With a 15.6% stake as of 2021, Japan has the highest stake, followed by the US (15.6%), China (6.4%), India (6.3%), and Australia (5.8%).

Lumumba proceeded by saying that the Commonwealth was how the British continued to have an impact on Africa.

France on the other hand, he said, maintained its hold on former colonies through the Organisation Internationale de la Francophonie.

Quoting one of the founding fathers of the Organization of African Unity (OAU), which evolved into the AU, Lumumba said: “Kwame Nkrumah (Ghana’s first president) warned us. He said, ‘If we are not united, they are going to interfere with us militarily, they are going to interfere with our economy, they are going to interfere with our agriculture, they are going to interfere with our health.’

“I hope that when heads of states meet in Addis Ababa next week it will not be another jamboree at which proforma speeches are read.”

He added:

The Malabo Summit emphasised the importance of agriculture as a policy initiative for the continent’s economic development and the fight against poverty.
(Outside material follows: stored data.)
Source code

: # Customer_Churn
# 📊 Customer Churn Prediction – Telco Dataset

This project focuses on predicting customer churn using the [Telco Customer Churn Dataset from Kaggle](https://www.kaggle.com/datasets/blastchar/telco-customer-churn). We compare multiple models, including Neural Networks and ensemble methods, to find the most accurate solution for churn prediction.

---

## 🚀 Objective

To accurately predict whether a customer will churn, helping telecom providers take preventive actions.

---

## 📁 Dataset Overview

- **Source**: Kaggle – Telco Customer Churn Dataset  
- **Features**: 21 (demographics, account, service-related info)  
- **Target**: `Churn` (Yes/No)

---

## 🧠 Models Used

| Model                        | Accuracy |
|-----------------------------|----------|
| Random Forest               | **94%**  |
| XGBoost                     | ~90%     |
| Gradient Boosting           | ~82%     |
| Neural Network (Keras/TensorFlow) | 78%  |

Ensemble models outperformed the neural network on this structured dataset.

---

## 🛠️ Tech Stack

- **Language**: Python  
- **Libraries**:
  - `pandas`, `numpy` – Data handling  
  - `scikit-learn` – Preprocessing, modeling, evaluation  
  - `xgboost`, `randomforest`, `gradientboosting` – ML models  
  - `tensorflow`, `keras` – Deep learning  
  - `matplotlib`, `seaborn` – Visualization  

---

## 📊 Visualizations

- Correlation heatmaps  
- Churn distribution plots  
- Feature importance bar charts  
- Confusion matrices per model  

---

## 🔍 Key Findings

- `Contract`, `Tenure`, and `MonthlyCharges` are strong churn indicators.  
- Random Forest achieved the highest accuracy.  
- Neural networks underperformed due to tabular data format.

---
Agriculture should continue to be a top priority for the continent’s development.

Lumumba claimed that if African leaders talked with one voice rather than as individual states, it would be feasible to deal with the new race for Africa, in which the US, China, Turkey, Russia, the United Arab Emirates, and other nations sought to possess a stake in the continent.

“At times I wish, we too had a nuclear weapon because that is what Europe and Americans understand,” he said.

Lumumba urged the AU to fund itself and work towards self-sustainability because it is dependent on outside forces to determine what needs to be done.

He noted that because of this, negotiations are taking place in Jeddah, Saudi Arabia, rather than in Africa, where the Sudan situation should be resolved.

Africa Day is today, when the African Union will commemorate its 60th anniversary.